* _Work request_
Would you copy out each line of the records below that includes the word "pcount"?

Stored data
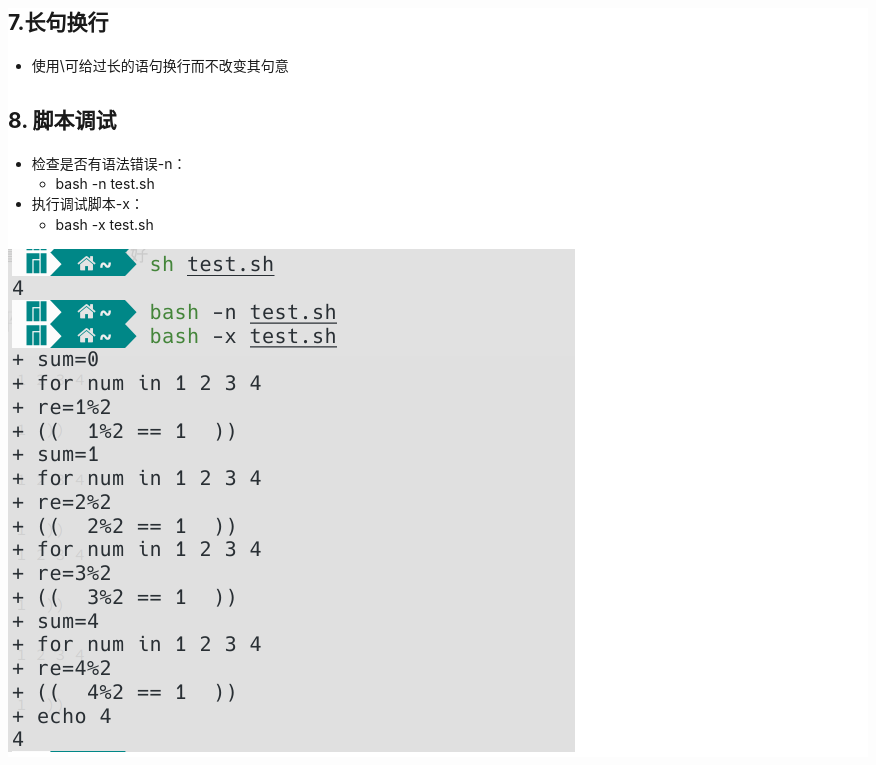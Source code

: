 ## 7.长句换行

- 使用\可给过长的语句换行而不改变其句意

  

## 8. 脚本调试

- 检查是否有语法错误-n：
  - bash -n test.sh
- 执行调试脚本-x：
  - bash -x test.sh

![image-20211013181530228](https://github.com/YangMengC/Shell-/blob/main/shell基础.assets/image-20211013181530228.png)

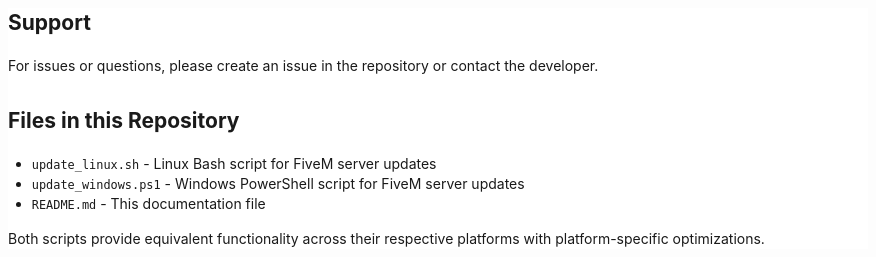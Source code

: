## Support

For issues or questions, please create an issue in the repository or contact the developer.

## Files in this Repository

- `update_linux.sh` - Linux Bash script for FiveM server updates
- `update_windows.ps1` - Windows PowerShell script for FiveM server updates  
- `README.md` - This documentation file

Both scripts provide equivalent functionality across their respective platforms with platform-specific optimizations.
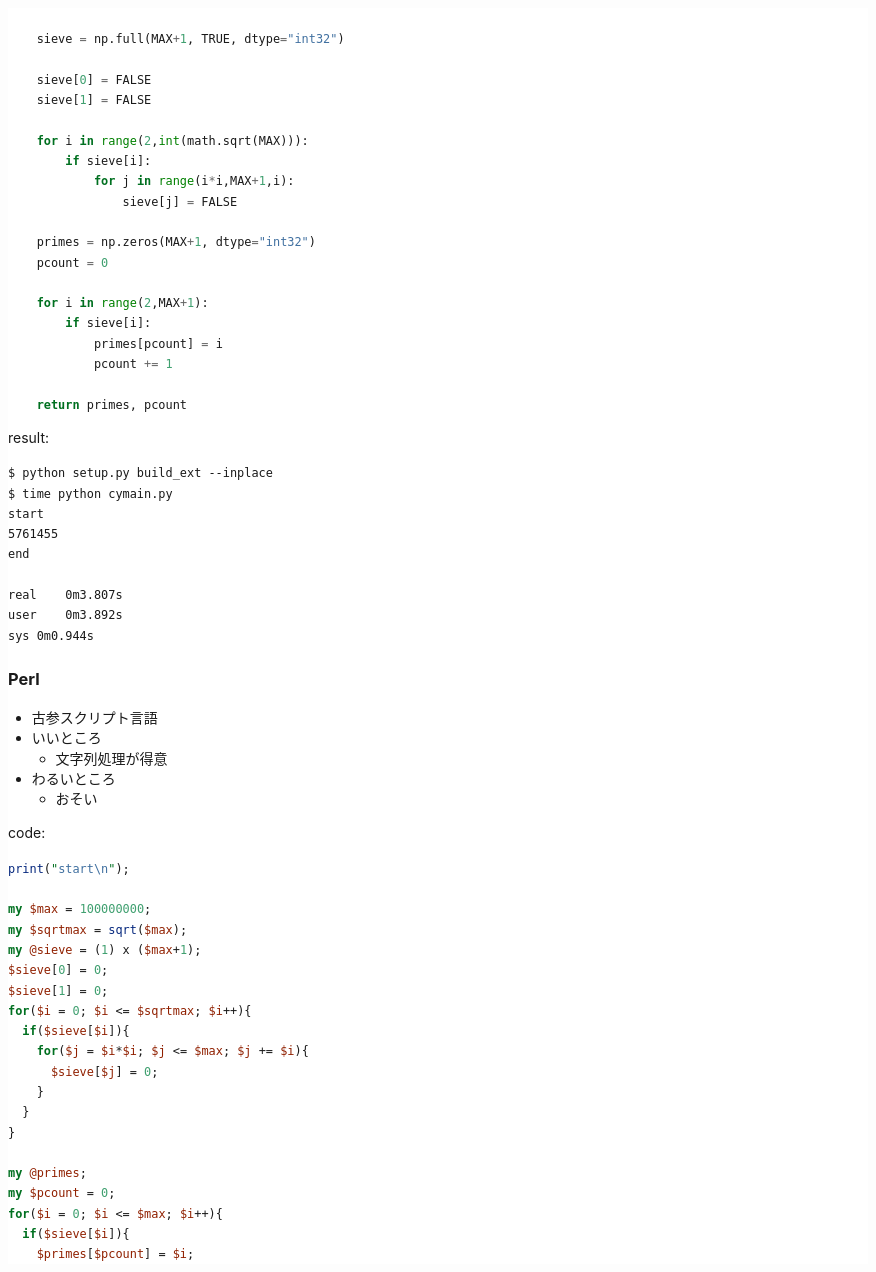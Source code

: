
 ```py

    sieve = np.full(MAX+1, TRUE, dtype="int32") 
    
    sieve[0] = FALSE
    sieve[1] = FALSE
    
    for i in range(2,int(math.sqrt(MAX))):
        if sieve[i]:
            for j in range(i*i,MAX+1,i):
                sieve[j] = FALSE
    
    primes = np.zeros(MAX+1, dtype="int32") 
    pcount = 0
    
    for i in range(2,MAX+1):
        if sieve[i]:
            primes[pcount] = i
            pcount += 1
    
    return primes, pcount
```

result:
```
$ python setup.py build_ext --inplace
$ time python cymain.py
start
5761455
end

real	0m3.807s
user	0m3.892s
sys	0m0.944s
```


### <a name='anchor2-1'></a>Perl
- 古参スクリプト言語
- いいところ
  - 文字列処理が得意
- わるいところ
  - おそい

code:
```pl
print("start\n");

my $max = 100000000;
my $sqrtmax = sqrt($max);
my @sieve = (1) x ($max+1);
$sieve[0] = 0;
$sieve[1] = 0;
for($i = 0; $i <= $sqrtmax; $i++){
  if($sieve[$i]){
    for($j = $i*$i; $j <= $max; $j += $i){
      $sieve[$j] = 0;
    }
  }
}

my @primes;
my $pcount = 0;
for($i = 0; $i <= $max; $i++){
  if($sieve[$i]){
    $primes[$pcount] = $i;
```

* _Answer space_
    pcount = 0
            primes[pcount] = i
            pcount += 1
    return primes, pcount
my $pcount = 0;
    $primes[$pcount] = $i;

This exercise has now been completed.